BIFFF 2014

BIFFF 2014 : Carnet de Bruxelles Jour 8

En ce début de deuxième semaine, 4 films étaient au programme

Le premier est Halley. Ca va être compliqué de parler de ce film car je n’ai vu que 40 minutes. Au BIFFF, même quand un film est nul, le public arrive à faire en sorte qu’on passe quand même un bon moment. Ici ce n’était pas le cas. Halley est un film d’une vacuité incroyable. Il ne se passe absolument rien. La mise en place est terriblement lente, on se demande où ça mène. C’est vraiment pénible à regarder. La mise en scène n’est pas mauvaise et propose certaines choses intéressantes mais à part ça, il n’y a rien à sauver. Le personnage principal, agent de sécurité d’une salle de sport à Mexico, a une maladie. Le réalisateur tente donc d’approfondir le thème de la maladie dans le cadre du christianisme. Seulement, ce n’est pas abouti du tout et ça ne mène à rien. Je vais donc m’arrêter là sur ce film car je n’ai pas vu la suite mais, d’après les échos d’autres spectateurs, j’ai bien fait d’écourter le supplice.

Extrait de Halley de (2014)
Extrait de Halley de Sebastian Hoffmann (2014)

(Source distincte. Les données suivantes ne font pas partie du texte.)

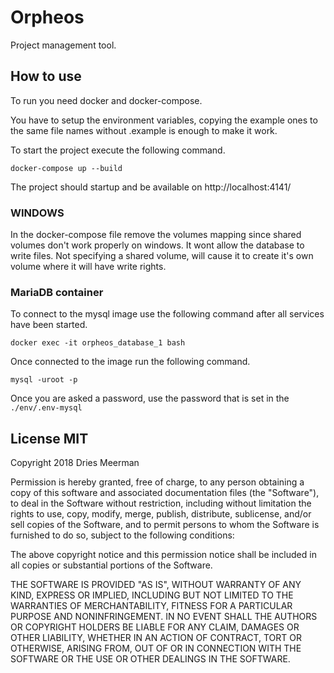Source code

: # Orpheos
Project management tool.

## How to use
To run you need docker and docker-compose.

You have to setup the environment variables, copying the example ones to the same file names without .example is enough to make it work.

To start the project execute the following command.
```shell
docker-compose up --build
```
The project should startup and be available on http://localhost:4141/


### WINDOWS
In the docker-compose file remove the volumes mapping since shared volumes don't work properly on windows.
It wont allow the database to write files. Not specifying a shared volume, will cause it to create it's own volume where it will have write rights.

### MariaDB container
To connect to the mysql image use the following command after all services have been started.
``` shell
docker exec -it orpheos_database_1 bash
```
Once connected to the image run the following command.
```shell
mysql -uroot -p
```
Once you are asked a password, use the password that is set in the `./env/.env-mysql`

## License MIT
Copyright 2018 Dries Meerman

Permission is hereby granted, free of charge, to any person obtaining a copy of this software and associated documentation files (the "Software"), to deal in the Software without restriction, including without limitation the rights to use, copy, modify, merge, publish, distribute, sublicense, and/or sell copies of the Software, and to permit persons to whom the Software is furnished to do so, subject to the following conditions:

The above copyright notice and this permission notice shall be included in all copies or substantial portions of the Software.

THE SOFTWARE IS PROVIDED "AS IS", WITHOUT WARRANTY OF ANY KIND, EXPRESS OR IMPLIED, INCLUDING BUT NOT LIMITED TO THE WARRANTIES OF MERCHANTABILITY, FITNESS FOR A PARTICULAR PURPOSE AND NONINFRINGEMENT. IN NO EVENT SHALL THE AUTHORS OR COPYRIGHT HOLDERS BE LIABLE FOR ANY CLAIM, DAMAGES OR OTHER LIABILITY, WHETHER IN AN ACTION OF CONTRACT, TORT OR OTHERWISE, ARISING FROM, OUT OF OR IN CONNECTION WITH THE SOFTWARE OR THE USE OR OTHER DEALINGS IN THE SOFTWARE.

Le second film était une bonne surprise par contre. Après l’excellent Cheap Thrills dimanche soir, le bon film du jour est un film américain. Il faut bien l’admettre, en terme de comédie loufoque et un peu gore, ils savent y faire. Au début, on a l’impression qu’on va voir un « bête » teen movie pas meilleur ni moins bon qu’un autre. Mais très vite, l’humour déboule à un rythme effréné et ça ne sera qu’une escalade jusqu’à la fin. Les réalisateurs Chris Siverston et Lucky McKee jouent avec les codes de plusieurs genres. Ils les utilisent pour mieux les démystifier et en rire. Une petite bouffée d’air bienvenue après le désastre qui l’a précédé.

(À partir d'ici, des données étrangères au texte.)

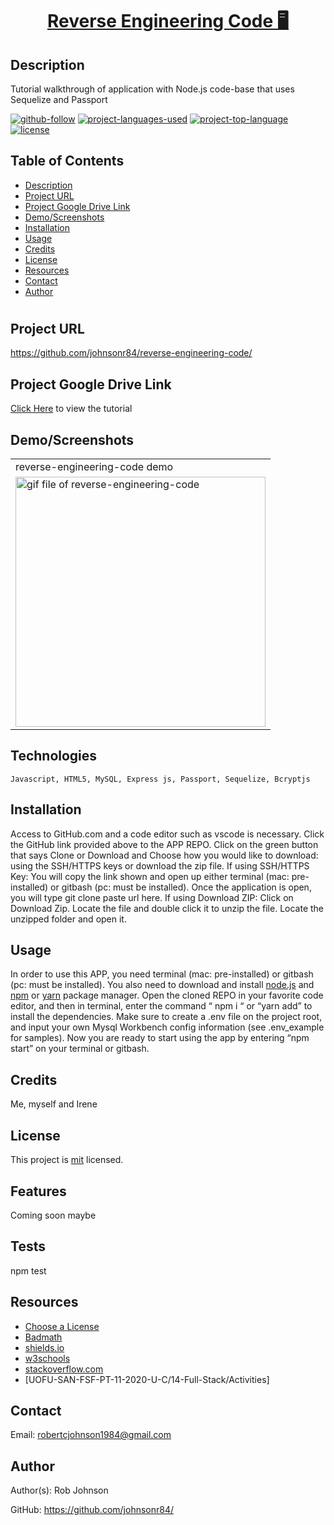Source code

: <h1 align="center"><a href="https://github.com/johnsonr84/reverse-engineering-code/"> Reverse Engineering Code 🖥️</a></h1>
  
## Description 
Tutorial walkthrough of application with Node.js code-base that uses Sequelize and Passport

  [![github-follow](https://img.shields.io/github/followers/johnsonr84?label=Follow&logoColor=lightgrey&style=social)](https://github.com/johnsonr84)
  [![project-languages-used](https://img.shields.io/github/languages/count/johnsonr84/readme-generator?color=orange)](https://github.com/johnsonr84/reverse-engineering-code)
  [![project-top-language](https://img.shields.io/github/languages/top/johnsonr84/readme-generator?color=yellow)](https://github.com/johnsonr84/reverse-engineering-code)
  [![license](https://img.shields.io/badge/license-mit-brightgreen.svg)](https://choosealicense.com/licenses/mit/)

  ## Table of Contents 
  * [Description](#Description)
  * [Project URL](#Project-URL)
  * [Project Google Drive Link](#Project-Google-Drive-Link)
  * [Demo/Screenshots](#Demo/Screenshots)
  * [Installation](#Installation)
  * [Usage](#Usage)
  * [Credits](#Credits)
  * [License](#License)
  * [Resources](#Resources)
  * [Contact](#Contact)
  * [Author](#Author)
  #

  ## Project URL
  https://github.com/johnsonr84/reverse-engineering-code/ 

  ## Project Google Drive Link
  [Click Here](https://drive.google.com/file/d/1VLs7GzMZiQoDxsZM1PPDVC2A4RGzZ6uC/view?usp=sharing) to view the tutorial
  
  ## Demo/Screenshots
   <table>
    <tr>
      <td>reverse-engineering-code demo</td>
    </tr>
    <tr>
      <td><img src="public/img/demo.gif" width=400px alt="gif file of reverse-engineering-code"></td>
    </tr>
  </table>

  ## Technologies 
  ```
  Javascript, HTML5, MySQL, Express js, Passport, Sequelize, Bcryptjs
  ```

  ## Installation 
  Access to GitHub.com and a code editor such as vscode is necessary. Click the GitHub link provided above to the APP REPO. Click on the green button that says Clone or Download and Choose how you would like to download: using the SSH/HTTPS keys or download the zip file. If using SSH/HTTPS Key: You will copy the link shown and open up either terminal (mac: pre-installed) or gitbash (pc: must be installed). Once the application is open, you will type git clone paste url here. If using Download ZIP: Click on Download Zip. Locate the file and double click it to unzip the file. Locate the unzipped folder and open it.

  ## Usage 
  In order to use this APP, you need terminal (mac: pre-installed) or gitbash (pc: must be installed). You also need to download and install [node.js](https://nodejs.org/en/) and [npm](www.npmjs.com) or [yarn](https://yarnpkg.com/) package manager. Open the cloned REPO in your favorite code editor, and then in terminal, enter the command “ npm i “ or “yarn add”  to install the dependencies. Make sure to create a .env file on the project root, and input your own Mysql Workbench config information (see .env_example for samples). Now you are ready to start using  the app by entering “npm start” on your terminal or gitbash. 

  ## Credits 
  Me, myself and Irene 

  ## License 
  This project is [mit](https://choosealicense.com/licenses/mit/) licensed.

  ## Features
  Coming soon maybe 

  ## Tests
  npm test 

  ## Resources
  * [Choose a License](https://choosealicense.com/)
  * [Badmath](https://img.shields.io/github/languages/top/nielsenjared/badmath)
  * [shields.io](https://shields.io/)
  * [w3schools](https://www.w3schools.com/)
  * [stackoverflow.com](https://stackoverflow.com/)
  * [UOFU-SAN-FSF-PT-11-2020-U-C/14-Full-Stack/Activities]


  ## Contact
  Email: robertcjohnson1984@gmail.com 

  ## Author
  Author(s): Rob Johnson  

  GitHub: https://github.com/johnsonr84/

Extrait de All Cheerleaders Die de (2014)
Extrait de All Cheerleaders Die de Chris Siverston et Lucky Mc Kee (2014)

Troisième film de la journée : Open Grave avec, en tête d’affiche, Sharlto Copley (District 9, Elysium, L’Agence Tous Risques). Réalisé par Gonzalo Lopez-Gallego, Open Grave raconte l’histoire de personnes qui se réveillent sans aucuns souvenirs. Et il y a plus agréable que de se réveiller dans une fosse pleine de cadavres sans pouvoir se rappeler de rien. Une idée pas forcément très originale mais dont le développement est suffisamment intéressant que pour tenir en haleine le spectateur. Les différents personnages doivent cohabiter et résoudre l’énigme qui les entoure. Un personnage en particulier, une asiatique muette, va retenir l’attention du spectateur car un mystère plane autour de lui. Qui est-il ? Comment ces gens sont-ils morts ? Autant de questions que le spectateur se pose, au même titre que les protagonistes de l’histoire. C’est un bon film, efficace qui devrait rencontrer son public, d’autant plus que le casting fait un très bon boulot, Sharlto Copley en tête.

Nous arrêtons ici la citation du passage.